The Emir of Kano, Muhammadu Sanusi, once lamented that girl-child illiteracy in the North-East was about 91 per cent, worse than the UN figures cited by Gambari of only 20 per cent enrolment by girls in the North-East and 25 per cent in the North-West compared to 85 per cent in the South-West and South-East and 75 per cent in South-South region.
The North has become so violent because poor leadership is manipulating religion and ethnic chauvinism to advance and sustain elite interests. In a country where poor governance and inept, corrupt leadership is near universal, the consequences in the North have, however, been more devastating. Shettima, Governor of Borno and chair of the Northern Governors Forum, said the North had become a laughing stock, a centre of insecurity, terrorism and poverty and had become a drag to the rest of the country. Concurring, Balarabe Musa, former governor of old Kaduna State, told a newspaper that if the educational disparity between North and South continued, “… there’s no way we can have national unity, there’s no way we can have even development, there’s no way we can avoid the North being the problem of Nigeria…”
They are right. No one has put it better than a former US President, Barack Obama. In a recent speech to mark Nelson Mandela’s 100th birthday, he said, “The fact that countries which rely on rabid nationalism and xenophobia and doctrines of tribal, racial or religious superiority as their main organising principle, the thing that holds people together – eventually those countries find themselves consumed by civil war or external war. Check the history books.”
The only way to curb the slaughter in the North is for the region’s elite to embrace a more liberal political culture that drives “the world’s most prosperous and successful societies,” according to Obama. Ordinarily, religion, if handled rationally and responsibly, should not be an impediment to progress and development, as can be seen in some few Muslim countries like the United Arab Emirates, Turkey and Malaysia, that have been able to walk the delicate tight-rope between good governance and religion. Qatar, a country of 2.5 million people, with the world’s highest GDP of $129,700, has grown into a model of development in infrastructure through its multicultural policy. Thanks to a comprehensive and effective education system, the country had an enviable adult literacy level of 97.8 per cent in 2015, according to Gulf Times reports. It established Education City, which hosts campuses of several international colleges and universities. The Global Competitiveness Report of 2015-2016 by the World Economic Forum ranked Qatar second for the parameter of quality of higher education and training.

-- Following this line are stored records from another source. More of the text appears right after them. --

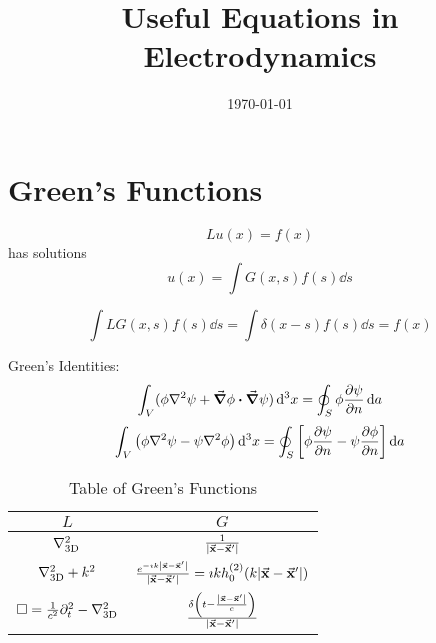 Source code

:\documentclass[a4paper,twoside]{article}
\title{Useful Equations in Electrodynamics}
\date{\today}
\begin{document}
\maketitle

\section*{Green's Functions}
\begin{equation}
    L u(x) = f(x)
\end{equation}
has solutions
\begin{equation}
    u(x) = \int G(x,s) f(s) \dd{s}
\end{equation}

\begin{equation}
    \int L G(x,s) f(s) \dd{s} = \int \delta(x-s) f(s) \dd{s} = f(x)
\end{equation}

Green's Identities:
\begin{equation}
    \int_{V} (\phi \laplacian{\psi} + \grad{\phi} \vdot \grad{\psi}) \dd[3]{x} = \oint_{S} \phi \pdv{\psi}{n} \dd{a}
\end{equation}
\begin{equation}
    \int_{V} \left( \phi \laplacian{\psi} - \psi \laplacian{\phi} \right) \dd[3]{x} = \oint_{S} \left[ \phi \pdv{\psi}{n} - \psi \pdv{\phi}{n} \right] \dd{a}
\end{equation}

\begin{table}
    \centering
    \begin{tabular}{cc}
        \toprule
        $ L $ & $ G $ \\
        \toprule
        $ \laplacian_{\text{3D}} $ & $ \frac{1}{\abs{ \va{x} - \va{x}'}} $ \\
        \midrule
        $ \laplacian_{\text{3D}} + k^2 $ & $ \frac{e^{- \imath k \abs{ \va{x} - \va{x}'}}}{\abs{\va{x} - \va{x}'}} = \imath k h_0^{(2)}(k \abs{ \va{x} - \va{x}'}) $ \\
        \midrule
        $ \square = \frac{1}{c^2} \partial_t^2 - \laplacian_{\text{3D}} $ & $ \frac{\delta\left( t - \frac{\abs{ \va{x} - \va{x}'}}{c} \right)}{\abs{ \va{x} - \va{x}'}} $ \\
        \bottomrule
    \end{tabular}
    \caption{Table of Green's Functions}
    \label{tab:greens_functions}
\end{table}
\end{document}
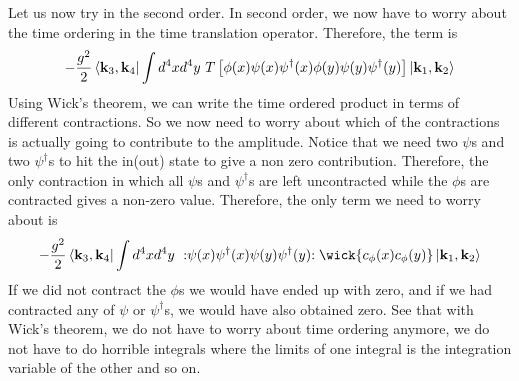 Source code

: \documentclass[11pt]{article}
\newcommand{\normord}[1]{:\mathrel{#1}:}
\renewcommand{\c}[1]{c_\mathbf{#1}}
\numberwithin{equation}{section}
\begin{document}
    Let us now try in the second order. In second order, we now have to worry about the time ordering in the time translation operator. Therefore, the term is 
    \begin{equation*}
        -\frac{g^2}{2} \bra{\textbf{k}_3, \textbf{k}_4} \int d^4x d^4y ~T\left[  \phi(x) \psi(x) \psi^\dagger(x)  \phi(y) \psi(y) \psi^\dagger(y)  \right]\ket{\textbf{k}_1, \textbf{k}_2}
    \end{equation*}
    Using Wick's theorem, we can write the time ordered product in terms of different contractions. So we now need to worry about which of the contractions is actually going to contribute to the amplitude. Notice that we need two \(\psi\)s and two \(\psi^\dagger\)s to hit the in(out) state to give a non zero contribution. Therefore, the only contraction in which all \(\psi\)s and \(\psi^\dagger\)s are left uncontracted while the \(\phi\)s are contracted gives a non-zero value. Therefore, the only term we need to worry about is 
    \begin{equation*}
        -\frac{g^2}{2} \bra{\textbf{k}_3, \textbf{k}_4} \int d^4x d^4y~    \normord{\psi(x) \psi^\dagger(x) \psi(y) \psi^\dagger(y)} \wick{\c\phi(x)\c\phi(y)}   \ket{\textbf{k}_1, \textbf{k}_2}
    \end{equation*}
    If we did not contract the \(\phi\)s we would have ended up with zero, and if we had contracted any of \(\psi\) or \(\psi^\dagger\)s, we would have also obtained zero. See that with Wick's theorem, we do not have to worry about time ordering anymore, we do not have to do horrible integrals where the limits of one integral is the integration variable of the other and so on.  \\
\end{document}
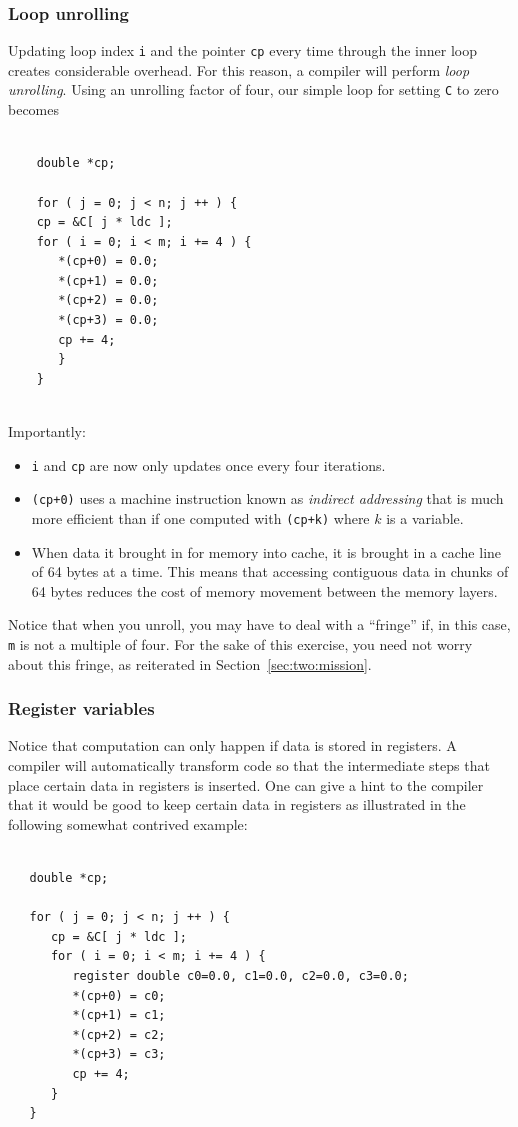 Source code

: \subsubsection{Loop unrolling}

Updating loop index {\tt i} and the pointer {\tt cp} every time through the inner loop creates considerable overhead.  For this reason, a compiler will perform {\em loop unrolling}.  Using an unrolling factor of four, our simple loop for setting {\tt C} to zero becomes
 \begin{verbatim}
 
    double *cp;
 
    for ( j = 0; j < n; j ++ ) {
    cp = &C[ j * ldc ];           
    for ( i = 0; i < m; i += 4 ) {                
       *(cp+0) = 0.0; 
       *(cp+1) = 0.0; 
       *(cp+2) = 0.0; 
       *(cp+3) = 0.0;
       cp += 4;                
       }                                           
    }  
              
 \end{verbatim}
Importantly:
\begin{itemize}
	\item {\tt i} and {\tt cp} are now only updates once every four iterations.
	\item {\tt *(cp+0)} uses a machine instruction known as {\em indirect addressing} that is much more efficient than if one computed with {\tt *(cp+k)} where $ k $ is a variable.  
	\item
	When data it brought in for memory into cache, it is brought in a cache line of 64 bytes at a time.  This means that accessing contiguous data in chunks of 64 bytes reduces the cost of memory movement between the memory layers.
\end{itemize}
Notice that when you unroll, you may have to deal with a ``fringe'' if, in this case, {\tt m} is not a multiple of four.    For the sake of this exercise, you need not worry about this fringe, as reiterated in Section~\ref{sec:two:mission}.

\subsubsection{Register variables}

Notice that computation can only happen if data is stored in registers.  A compiler will automatically transform code so that the intermediate steps that place certain data in registers is inserted.  One can give a hint to the compiler that it would be good to keep certain data in registers as illustrated in the following somewhat contrived example:
\begin{verbatim}

   double *cp;

   for ( j = 0; j < n; j ++ ) {
      cp = &C[ j * ldc ];           
      for ( i = 0; i < m; i += 4 ) {
         register double c0=0.0, c1=0.0, c2=0.0, c3=0.0;                
         *(cp+0) = c0; 
         *(cp+1) = c1; 
         *(cp+2) = c2; 
         *(cp+3) = c3;
         cp += 4;                
      }                                           
   }       
\end{verbatim}

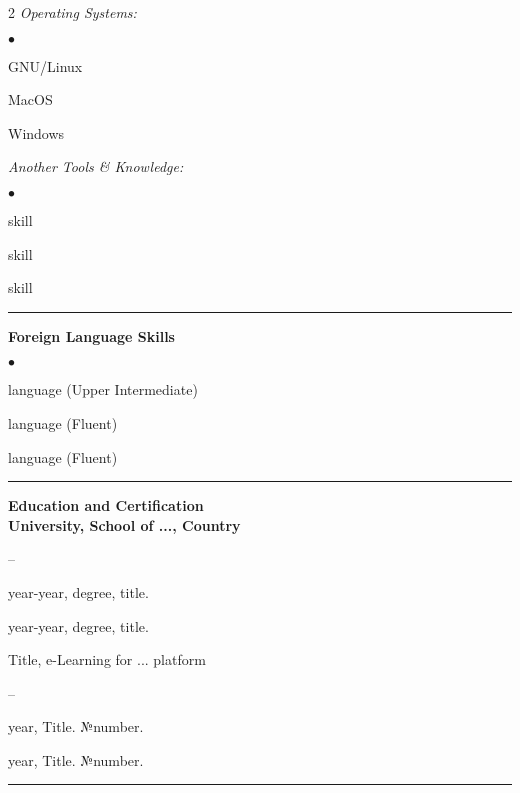 \documentclass[oneside,final,10pt]{extreport}
\newenvironment{compactlist}{
	\begin{list}{{$\bullet$}}{
		\setlength\leftmargin{0.4cm}
		\setlength\partopsep{0pt}
		\setlength\parskip{0pt}
		\setlength\parsep{0pt}
		\setlength\topsep{0pt}
		\setlength\itemsep{0pt}
	}
}{
	\end{list}
}
\newenvironment{innerlist}{
	\begin{list}{--}{
		\setlength\leftmargin{0.8cm}
		\setlength\partopsep{0pt}
		\setlength\parskip{0pt}
		\setlength\parsep{0pt}
		\setlength\topsep{0pt}
		\setlength\itemsep{0pt}
	}
}{
	\end{list}
}
\begin{document}
	\begin{multicols}{2}
		\textsl{Operating Systems:}
			\begin{compactlist}
				\item GNU/Linux
				\item MacOS
				\item Windows
			\end{compactlist}
		\textsl{Another Tools \& Knowledge:}
			\begin{compactlist}
				\item skill
				\item skill
				\item skill
			\end{compactlist}
	\end{multicols}
\rule{\textwidth}{0.4pt}

\bfseries
Foreign Language Skills
\mdseries
	\begin{compactlist}
		\item language (Upper Intermediate)
		\item language (Fluent)
		\item language (Fluent) 
	\end{compactlist}
\rule{\textwidth}{0.4pt}

\bfseries
Education and Certification
\mdseries \\[3pt]	
University, School of ..., Country  	
	\begin{innerlist}	
		\item year-year, degree, title. 
		\item year-year, degree, title. 
	\end{innerlist}	
Title, e-Learning for ... platform 
	\begin{innerlist}	
		\item year, Title. №number.
		\item year, Title. №number.
	\end{innerlist}	 
\rule{\textwidth}{0.4pt}
\end{document}
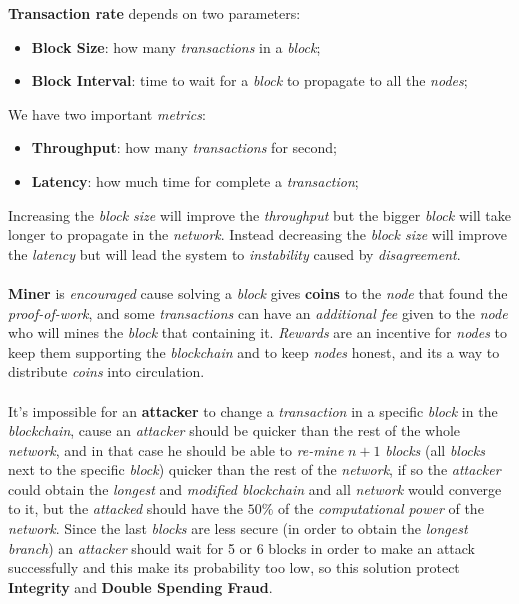 \documentclass{article}
\begin{document}
\textbf{Transaction rate} depends on two parameters: 
\begin{itemize}
\item \textbf{Block Size}: how many \emph{transactions} in a \emph{block};
\item\textbf{ Block Interval}: time to wait for a \emph{block} to propagate to all the \emph{nodes};
\end{itemize}
We have two important \emph{metrics}:
\begin{itemize}
\item \textbf{Throughput}: how many \emph{transactions} for second;
\item \textbf{Latency}: how much time for complete a \emph{transaction};
\end{itemize}
Increasing the \emph{block size} will improve the \emph{throughput} but the bigger \emph{block} will take longer to propagate in the \emph{network}. Instead decreasing the \emph{block size} will improve the \emph{latency} but will lead the system to \emph{instability} caused by \emph{disagreement}. \\\\
\textbf{Miner} is \emph{encouraged} cause solving a \emph{block} gives \textbf{coins} to the \emph{node} that found the \emph{proof-of-work}, and some \emph{transactions} can have an \emph{additional fee} given to the \emph{node} who will mines the \emph{block} that containing it. \emph{Rewards} are an incentive for \emph{nodes} to keep them supporting the \emph{blockchain} and to keep \emph{nodes} honest, and its a way to distribute \emph{coins} into circulation. \\\\
It's impossible for an \textbf{attacker} to change a \emph{transaction} in a specific \emph{block} in the \emph{blockchain}, cause an \emph{attacker} should be quicker than the rest of the whole \emph{network}, and in that case he should be able to \emph{re-mine} $n+1$ \emph{blocks} (all \emph{blocks} next to the specific \emph{block}) quicker than the rest of the \emph{network}, if so the \emph{attacker} could obtain the \emph{longest} and \emph{modified blockchain} and all \emph{network} would converge to it, but the \emph{attacked} should have the $50\%$ of the \emph{computational power} of the \emph{network}. Since the last \emph{blocks} are less secure (in order to obtain the \emph{longest branch}) an \emph{attacker} should wait for 5 or 6 blocks in order to make an attack successfully and this make its probability too low, so this solution protect \textbf{Integrity} and \textbf{Double Spending Fraud}. \\\\
\end{document}
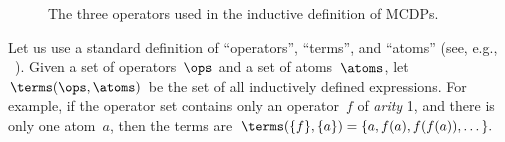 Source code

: \begin{figure}[h]
  \centering{}\hfill{}\hfill{}\hfill{}\smallskip{}
  \caption{\label{fig:series-par-loop}The three operators used in the inductive
  definition of MCDPs.}
\end{figure}

Let us use a standard definition of ``operators'', ``terms'',
and ``atoms'' (see, e.g., ~\cite[p.41]{jezek08}). Given a set
of operators~$\ops$ and a set of atoms~$\atoms$, let~$\terms(\ops,\atoms)$
be the set of all inductively defined expressions. For example, if
the operator set contains only an operator~$f$ of \emph{arity} 1,
and there is only one atom~$a$, then the terms are $\terms(\{f\},\{a\})=\{a,f(a),f(f(a)),\dots\}.$



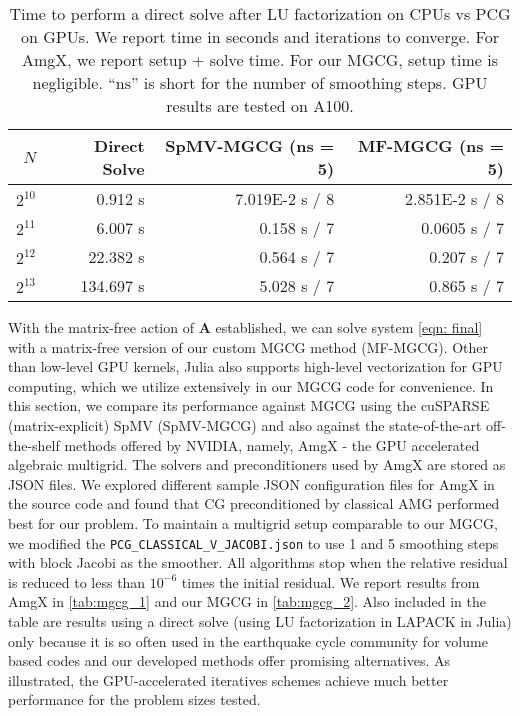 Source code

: \begin{table*}
    \caption{Time to perform a direct solve after LU factorization on CPUs vs PCG on GPUs. We report time in seconds and iterations to converge. For AmgX, we report setup + solve time. For our MGCG, setup time is negligible. ``$\mathrm{ns}$'' is short for the number of smoothing steps. GPU results are tested on A100.}
    \small
    \centering
    \begin{tabular}{rrrr}
    \toprule
    $N$     & Direct Solve  & SpMV-MGCG (ns = 5)   & MF-MGCG (ns = 5)\\
    \midrule
    $2^{10}$  &   0.912 s & 7.019E-2 s / 8   & 2.851E-2 s / 8       \\
    $2^{11}$ & 6.007 s &  0.158 s / 7  & 0.0605 s / 7     \\
    $2^{12}$ & 22.382 s  & 0.564 s / 7  & 0.207 s / 7         \\
    $2^{13}$ & 134.697 s  & 5.028 s / 7   & 0.865 s / 7      \\
    \bottomrule
    \end{tabular}
    \label{tab:mgcg_2} 
\end{table*}

With the matrix-free action of $\boldsymbol{A}$ established, we can solve system \autoref{eqn: final} with a matrix-free version of our custom MGCG method (MF-MGCG). 
Other than low-level GPU kernels, Julia also supports high-level vectorization for GPU computing, which we utilize extensively in our MGCG code for convenience.
In this section, we compare its performance against MGCG using the cuSPARSE (matrix-explicit) SpMV (SpMV-MGCG) and also against the state-of-the-art off-the-shelf methods offered by NVIDIA, namely, AmgX - the GPU accelerated algebraic multigrid. The solvers and preconditioners used by AmgX are stored as JSON files. 
We explored different sample JSON configuration files for AmgX in the source code and found that CG preconditioned by classical AMG performed best for our problem. 
To maintain a multigrid setup comparable to our MGCG, we modified the \texttt{PCG\_CLASSICAL\_V\_JACOBI.json} to use 1 and 5 smoothing steps with block Jacobi as the smoother.
All algorithms stop when the relative residual is reduced to less than $10^{-6}$ times the initial residual.
We report results from AmgX in \autoref{tab:mgcg_1} and our MGCG in \autoref{tab:mgcg_2}. Also included in the table are results using a direct solve (using LU factorization in LAPACK in Julia) only because it is so often used in the earthquake cycle community for volume based codes \cite{erickson2020community} and our developed methods offer promising alternatives. As illustrated, the GPU-accelerated iteratives schemes achieve much better performance for the problem sizes tested.


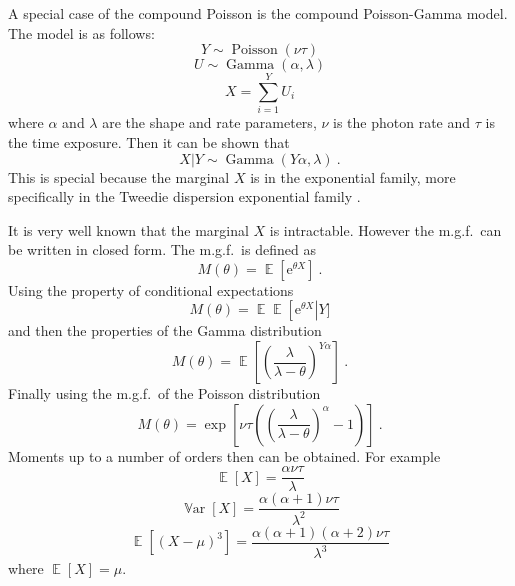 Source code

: \documentclass[a4paper]{proc}
\DeclareMathOperator{\expectation}{\mathbb{E}}
\DeclareMathOperator{\variance}{\mathbb{V}ar}
\DeclareMathOperator{\gammaDist}{Gamma}
\DeclareMathOperator{\poisson}{Poisson}
\newcommand{\euler}{\mathrm{e}}
\begin{document}
A special case of the compound Poisson is the compound Poisson-Gamma model. The model is as follows:
\begin{equation}
Y\sim\poisson\left(\nu\tau\right)
\end{equation}
\begin{equation}
U\sim\gammaDist\left(\alpha,\lambda\right)
\end{equation}
\begin{equation}
X = \sum_{i=1}^Y U_i
\end{equation}
where $\alpha$ and $\lambda$ are the shape and rate parameters, $\nu$ is the photon rate and $\tau$ is the time exposure. Then it can be shown that
\begin{equation}
X|Y\sim\gammaDist\left(Y\alpha,\lambda\right) \ .
\end{equation}
This is special because the marginal $X$ is in the exponential family, more specifically in the Tweedie dispersion exponential family \cite{jorgensen1987exponential}.

It is very well known that the marginal $X$ is intractable. However the m.g.f.~can be written in closed form. The m.g.f.~is defined as
\begin{equation}
M(\theta)=\expectation\left[\euler^{\theta X}\right] \ .
\end{equation}
Using the property of conditional expectations
\begin{equation*}
M(\theta)=\expectation\expectation\left[\euler^{\theta X}\right|Y]
\end{equation*}
and then the properties of the Gamma distribution
\begin{equation*}
M(\theta)=\expectation\left[\left(\frac{\lambda}{\lambda-\theta}\right)^{Y\alpha}\right] \ .
\end{equation*}
Finally using the m.g.f.~of the Poisson distribution
\begin{equation}
M(\theta)=\exp\left[\nu\tau\left(\left(\frac{\lambda}{\lambda-\theta}\right)^{\alpha}-1\right)\right] \ .
\end{equation}
Moments up to a number of orders then can be obtained. For example
\begin{equation}
\expectation\left[X\right]=\frac{\alpha\nu\tau}{\lambda}
\end{equation}
\begin{equation}
\variance\left[X\right]=\frac{\alpha(\alpha+1)\nu\tau}{\lambda^2}
\end{equation}
\begin{equation}
\expectation\left[(X-\mu)^3\right] = \frac{\alpha(\alpha+1)(\alpha+2)\nu\tau}{\lambda^3}
\end{equation}
where $\expectation\left[X\right]=\mu$.
\end{document}
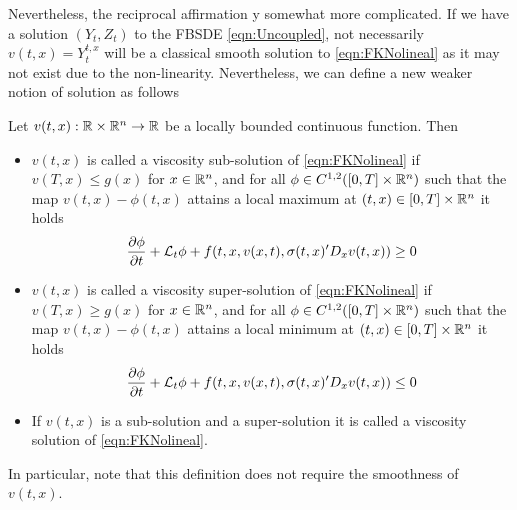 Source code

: Nevertheless, the reciprocal affirmation y somewhat more complicated. If we have a solution $(Y_t,Z_t)$ to the FBSDE \eqref{eqn:Uncoupled}, not necessarily $v(t,x)=Y_{t}^{t,x}$ will be a classical smooth solution to \eqref{eqn:FKNolineal} as it may not exist due to the non-linearity. Nevertheless, we can define a new weaker notion of solution as follows 
\begin{definition}
	Let $v(t,x):\mathbb{R}\times \mathbb{R}^n\to \mathbb{R}$ be a locally bounded continuous function. Then 
	\begin{itemize}
		\item $v(t,x)$ is called a viscosity sub-solution of \eqref{eqn:FKNolineal} if $v(T,x)\leq g(x)$ for $x\in\mathbb{R}^n$, and for all $\phi\in C^{1,2}([0,T]\times \mathbb{R}^n)$ such that the map $v(t,x)-\phi(t,x)$ attains a local maximum at $(t,x)\in [0,T]\times \mathbb{R}^n$ it holds
		\begin{equation}
			\frac{\partial \phi}{\partial t} +\mathcal{L}_t \phi +f(t,x,v(x,t),\sigma(t,x)'D_x v(t,x))\geq 0
		\end{equation}
		\item $v(t,x)$ is called a viscosity super-solution of \ref{eqn:FKNolineal} if $v(T,x)\geq g(x)$ for $x\in\mathbb{R}^n$, and for all $\phi\in C^{1,2}([0,T]\times \mathbb{R}^n)$ such that the map $v(t,x)-\phi(t,x)$ attains a local minimum at $(t,x)\in [0,T]\times \mathbb{R}^n$ it holds
	    \begin{equation}
		\frac{\partial \phi}{\partial t} +\mathcal{L}_t \phi +f(t,x,v(x,t),\sigma(t,x)'D_x v(t,x))\leq 0
	    \end{equation}
        \item If $v(t,x)$ is a sub-solution and a super-solution it is called a viscosity solution of \eqref{eqn:FKNolineal}.
	\end{itemize}
\end{definition}
In particular, note that this definition does not require the smoothness of $v(t,x)$.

And just recently, Abdel Fattah al-Sisi has propelled the Egyptian economy to appreciable rate of growth. The International Monetary Fund has put Egypt’s economic growth forecast for this year at 5.2 per cent, as against Nigeria’s 2.2 per cent. The World Bank report on Egypt’s Economic Outlook, said “extreme poverty in Egypt is practically eradicated.”
Illiteracy and fundamentalism will only drive away potential investors and leave the North and, by extension, the rest of Nigeria perpetually impoverished. It is the responsibility of today’s Northern leaders to lead their people to prosperity and end the cycle of deprivation and violence.